Ini menunjukkan pentingnya sistem tanggap darurat yang kuat dan edukasi publik, agar masyarakat tahu apa yang harus dilakukan ketika seseorang mengalami henti jantung. Salah satu hal yang perlu diperhatikan adalah pentingnya pemahaman masyarakat mengenai Bantuan Hidup Dasar (BHD), seperti resusitasi jantung paru (RJP, atau Cardiopulmonary resuscitation/CPR).

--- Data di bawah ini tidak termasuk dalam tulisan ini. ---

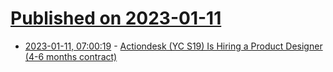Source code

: # [Published on 2023-01-11](index.md)

* [2023-01-11, 07:00:19](https://news.ycombinator.com/item?id=34335873) - [Actiondesk (YC S19) Is Hiring a Product Designer (4-6 months contract)](https://www.ycombinator.com/companies/actiondesk/jobs/LggjAvL-product-designer-4-6-months-contract)
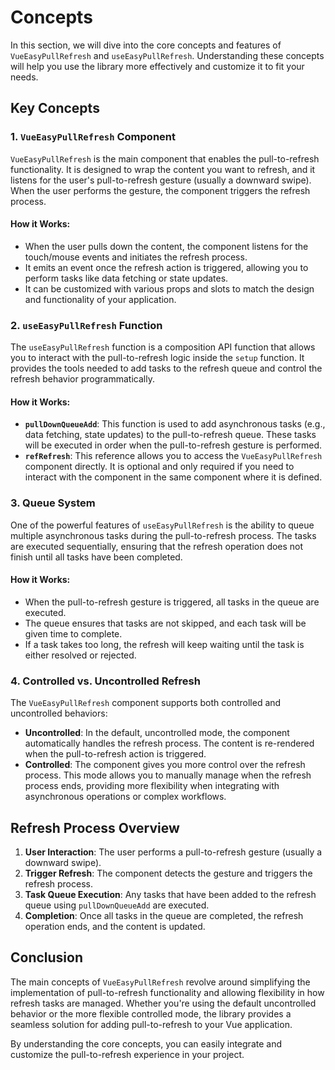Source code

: # **Concepts**

In this section, we will dive into the core concepts and features of `VueEasyPullRefresh` and `useEasyPullRefresh`. Understanding these concepts will help you use the library more effectively and customize it to fit your needs.

## **Key Concepts**

### 1. **`VueEasyPullRefresh` Component**

`VueEasyPullRefresh` is the main component that enables the pull-to-refresh functionality. It is designed to wrap the content you want to refresh, and it listens for the user's pull-to-refresh gesture (usually a downward swipe). When the user performs the gesture, the component triggers the refresh process.

#### **How it Works:**

- When the user pulls down the content, the component listens for the touch/mouse events and initiates the refresh process.
- It emits an event once the refresh action is triggered, allowing you to perform tasks like data fetching or state updates.
- It can be customized with various props and slots to match the design and functionality of your application.

### 2. **`useEasyPullRefresh` Function**

The `useEasyPullRefresh` function is a composition API function that allows you to interact with the pull-to-refresh logic inside the `setup` function. It provides the tools needed to add tasks to the refresh queue and control the refresh behavior programmatically.

#### **How it Works:**

- **`pullDownQueueAdd`**: This function is used to add asynchronous tasks (e.g., data fetching, state updates) to the pull-to-refresh queue. These tasks will be executed in order when the pull-to-refresh gesture is performed.
- **`refRefresh`**: This reference allows you to access the `VueEasyPullRefresh` component directly. It is optional and only required if you need to interact with the component in the same component where it is defined.

### 3. **Queue System**

One of the powerful features of `useEasyPullRefresh` is the ability to queue multiple asynchronous tasks during the pull-to-refresh process. The tasks are executed sequentially, ensuring that the refresh operation does not finish until all tasks have been completed.

#### **How it Works:**

- When the pull-to-refresh gesture is triggered, all tasks in the queue are executed.
- The queue ensures that tasks are not skipped, and each task will be given time to complete.
- If a task takes too long, the refresh will keep waiting until the task is either resolved or rejected.

### 4. **Controlled vs. Uncontrolled Refresh**

The `VueEasyPullRefresh` component supports both controlled and uncontrolled behaviors:

- **Uncontrolled**: In the default, uncontrolled mode, the component automatically handles the refresh process. The content is re-rendered when the pull-to-refresh action is triggered.
- **Controlled**: The component gives you more control over the refresh process. This mode allows you to manually manage when the refresh process ends, providing more flexibility when integrating with asynchronous operations or complex workflows.

## **Refresh Process Overview**

1. **User Interaction**: The user performs a pull-to-refresh gesture (usually a downward swipe).
2. **Trigger Refresh**: The component detects the gesture and triggers the refresh process.
3. **Task Queue Execution**: Any tasks that have been added to the refresh queue using `pullDownQueueAdd` are executed.
4. **Completion**: Once all tasks in the queue are completed, the refresh operation ends, and the content is updated.

## **Conclusion**

The main concepts of `VueEasyPullRefresh` revolve around simplifying the implementation of pull-to-refresh functionality and allowing flexibility in how refresh tasks are managed. Whether you're using the default uncontrolled behavior or the more flexible controlled mode, the library provides a seamless solution for adding pull-to-refresh to your Vue application.

By understanding the core concepts, you can easily integrate and customize the pull-to-refresh experience in your project.
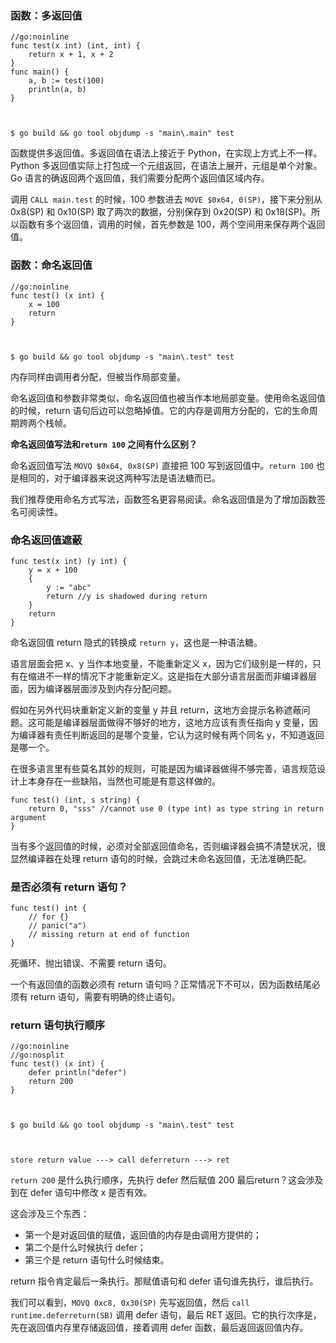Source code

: ### 函数：多返回值

    
    
    //go:noinline
    func test(x int) (int, int) {
        return x + 1, x + 2
    }
    func main() {
        a, b := test(100)
        println(a, b)
    }
    
    
    
    $ go build && go tool objdump -s "main\.main" test
    

函数提供多返回值。多返回值在语法上接近于 Python，在实现上方式上不一样。Python
多返回值实际上打包成一个元组返回，在语法上展开，元组是单个对象。Go 语言的确返回两个返回值，我们需要分配两个返回值区域内存。

调用 `CALL main.test` 的时候，100 参数进去 `MOVE $0x64, 0(SP)`，接下来分别从 0x8(SP) 和 0x10(SP)
取了两次的数据，分别保存到 0x20(SP) 和 0x18(SP)。所以函数有多个返回值，调用的时候，首先参数是 100，两个空间用来保存两个返回值。

### 函数：命名返回值

    
    
    //go:noinline
    func test() (x int) {
        x = 100
        return
    }
    
    
    
    $ go build && go tool objdump -s "main\.test" test
    

内存同样由调用者分配，但被当作局部变量。

命名返回值和参数非常类似，命名返回值也被当作本地局部变量。使用命名返回值的时候，return
语句后边可以忽略掉值。它的内存是调用方分配的，它的生命周期跨两个栈帧。

**命名返回值写法和`return 100` 之间有什么区别？**

命名返回值写法 `MOVQ $0x64, 0x8(SP)` 直接把 100 写到返回值中。`return 100`
也是相同的，对于编译器来说这两种写法是语法糖而已。

我们推荐使用命名方式写法，函数签名更容易阅读。命名返回值是为了增加函数签名可阅读性。

### 命名返回值遮蔽

    
    
    func test(x int) (y int) {
        y = x + 100
        {
            y := "abc"
            return //y is shadowed during return
        }
        return
    }
    

命名返回值 return 隐式的转换成 `return y`，这也是一种语法糖。

语言层面会把 x、y 当作本地变量，不能重新定义
x，因为它们级别是一样的，只有在缩进不一样的情况下才能重新定义。这是指在大部分语言层面而非编译器层面，因为编译器层面涉及到内存分配问题。

假如在另外代码块重新定义新的变量 y 并且 return，这地方会提示名称遮蔽问题。这可能是编译器层面做得不够好的地方，这地方应该有责任指向 y
变量，因为编译器有责任判断返回的是哪个变量，它认为这时候有两个同名 y，不知道返回是哪一个。

在很多语言里有些莫名其妙的规则，可能是因为编译器做得不够完善，语言规范设计上本身存在一些缺陷，当然也可能是有意这样做的。

    
    
    func test() (int, s string) {
        return 0, "sss" //cannot use 0 (type int) as type string in return argument
    }
    

当有多个返回值的时候，必须对全部返回值命名，否则编译器会搞不清楚状况，很显然编译器在处理 return 语句的时候，会跳过未命名返回值，无法准确匹配。

### 是否必须有 return 语句？

    
    
    func test() int {
        // for {}
        // panic("a")
        // missing return at end of function
    }
    

死循环、抛出错误、不需要 return 语句。

一个有返回值的函数必须有 return 语句吗？正常情况下不可以，因为函数结尾必须有 return 语句，需要有明确的终止语句。

### return 语句执行顺序

    
    
    //go:noinline
    //go:nosplit
    func test() (x int) {
        defer println("defer")
        return 200
    }
    
    
    
    $ go build && go tool objdump -s "main\.test" test
    
    
    
    store return value ---> call deferreturn ---> ret
    

`return 200` 是什么执行顺序，先执行 defer 然后赋值 200 最后return？这会涉及到在 defer 语句中修改 x 是否有效。

这会涉及三个东西：

  * 第一个是对返回值的赋值，返回值的内存是由调用方提供的；
  * 第二个是什么时候执行 defer；
  * 第三个是 return 语句什么时候结束。

return 指令肯定最后一条执行。那赋值语句和 defer 语句谁先执行，谁后执行。

我们可以看到，`MOVQ 0xc8, 0x30(SP)` 先写返回值，然后 `call runtime.deferreturn(SB)` 调用 defer
语句，最后 RET 返回。它的执行次序是，先在返回值内存里存储返回值，接着调用 defer 函数，最后返回返回值内存。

"Pada kasus henti jantung di luar rumah sakit/OHCA, setiap menit tanpa CPR menurunkan peluang hidup secara signifikan. Beberapa penelitian menunjukkan bahwa CPR oleh bystander CPR (penolong/orang di sekitar pasien) dapat meningkatkan peluang hidup tiga hingga empat kali lipat, sedangkan penggunaan AED (Automated External Defibrillator) oleh masyarakat bisa meningkatkan peluang hidup hingga lima kali lipat,” kata dr. Agung.

Ia pun memberikan beberapa langkah praktis yang bisa diingat masyarakat ketika menemui seseorang dengan henti jantung seperti kenali tanda henti jantung yaitu korban tidak responsif dan tidak bernapas normal, segera hubungi 112 atau 119.

Sambil menunggu bisa mulai kompresi dada di bagian tengah, keras dan cepat dengan hitungan 100–120 kali per menit dan kedalaman 5–6 cm, jika tersedia gunakan AED dan ikuti instruksi alat, lanjutkan sampai petugas medis datang atau korban kembali sadar.

“Bantuan sederhana yang dilakukan dengan cepat bisa menentukan antara hidup dan mati pasien tersebut,” jelas dr. Agung.